Your task: Transcribe the material verbatim, starting at its first line and stopping once the line containing "statement derived from" has been given; no picture should appear.

Data listing:
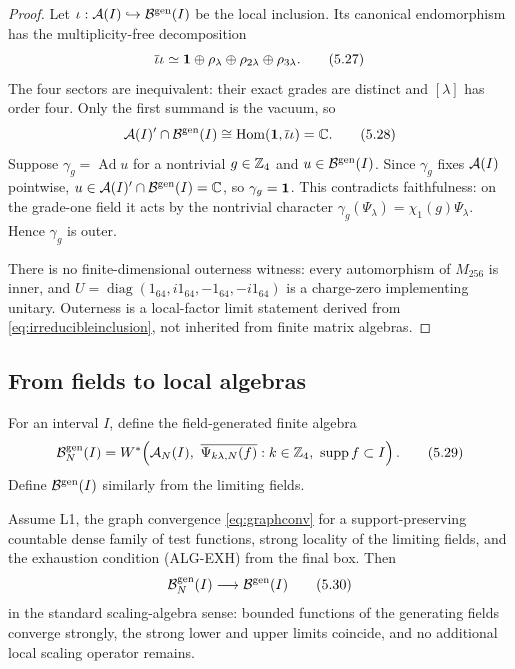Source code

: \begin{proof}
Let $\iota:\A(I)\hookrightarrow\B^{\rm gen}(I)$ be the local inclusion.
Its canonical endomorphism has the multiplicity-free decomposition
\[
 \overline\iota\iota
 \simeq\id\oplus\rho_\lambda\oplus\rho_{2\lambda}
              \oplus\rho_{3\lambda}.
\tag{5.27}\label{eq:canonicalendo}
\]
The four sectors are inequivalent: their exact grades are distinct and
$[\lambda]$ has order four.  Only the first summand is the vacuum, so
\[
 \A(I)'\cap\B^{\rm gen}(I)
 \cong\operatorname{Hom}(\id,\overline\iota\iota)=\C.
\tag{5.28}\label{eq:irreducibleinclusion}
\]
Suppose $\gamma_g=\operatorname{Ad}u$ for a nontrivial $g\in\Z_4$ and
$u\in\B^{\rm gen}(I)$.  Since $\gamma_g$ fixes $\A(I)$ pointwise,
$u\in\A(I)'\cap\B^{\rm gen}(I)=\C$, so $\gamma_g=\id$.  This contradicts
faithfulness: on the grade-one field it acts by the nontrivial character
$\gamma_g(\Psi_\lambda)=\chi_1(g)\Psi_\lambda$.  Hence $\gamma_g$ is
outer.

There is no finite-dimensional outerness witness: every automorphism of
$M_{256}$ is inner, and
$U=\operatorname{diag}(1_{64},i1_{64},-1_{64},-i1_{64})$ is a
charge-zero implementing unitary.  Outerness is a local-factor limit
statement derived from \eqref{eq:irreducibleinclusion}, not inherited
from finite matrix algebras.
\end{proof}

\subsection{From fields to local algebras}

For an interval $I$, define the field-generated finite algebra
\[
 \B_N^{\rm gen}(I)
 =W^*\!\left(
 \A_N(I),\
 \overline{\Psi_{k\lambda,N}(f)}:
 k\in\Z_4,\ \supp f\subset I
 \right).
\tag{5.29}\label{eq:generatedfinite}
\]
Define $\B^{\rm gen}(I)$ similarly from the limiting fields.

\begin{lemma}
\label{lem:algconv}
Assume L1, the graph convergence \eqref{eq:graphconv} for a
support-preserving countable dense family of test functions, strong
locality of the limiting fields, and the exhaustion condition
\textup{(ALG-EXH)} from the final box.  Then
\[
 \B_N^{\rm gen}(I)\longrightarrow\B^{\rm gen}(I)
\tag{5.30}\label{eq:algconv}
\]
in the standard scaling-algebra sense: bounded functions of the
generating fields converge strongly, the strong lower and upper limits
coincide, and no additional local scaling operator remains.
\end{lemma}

Solution to this task:
Source code

: \begin{proof}
Let $\iota:\A(I)\hookrightarrow\B^{\rm gen}(I)$ be the local inclusion.
Its canonical endomorphism has the multiplicity-free decomposition
\[
 \overline\iota\iota
 \simeq\id\oplus\rho_\lambda\oplus\rho_{2\lambda}
              \oplus\rho_{3\lambda}.
\tag{5.27}\label{eq:canonicalendo}
\]
The four sectors are inequivalent: their exact grades are distinct and
$[\lambda]$ has order four.  Only the first summand is the vacuum, so
\[
 \A(I)'\cap\B^{\rm gen}(I)
 \cong\operatorname{Hom}(\id,\overline\iota\iota)=\C.
\tag{5.28}\label{eq:irreducibleinclusion}
\]
Suppose $\gamma_g=\operatorname{Ad}u$ for a nontrivial $g\in\Z_4$ and
$u\in\B^{\rm gen}(I)$.  Since $\gamma_g$ fixes $\A(I)$ pointwise,
$u\in\A(I)'\cap\B^{\rm gen}(I)=\C$, so $\gamma_g=\id$.  This contradicts
faithfulness: on the grade-one field it acts by the nontrivial character
$\gamma_g(\Psi_\lambda)=\chi_1(g)\Psi_\lambda$.  Hence $\gamma_g$ is
outer.

There is no finite-dimensional outerness witness: every automorphism of
$M_{256}$ is inner, and
$U=\operatorname{diag}(1_{64},i1_{64},-1_{64},-i1_{64})$ is a
charge-zero implementing unitary.  Outerness is a local-factor limit
statement derived from \eqref{eq:irreducibleinclusion}, not inherited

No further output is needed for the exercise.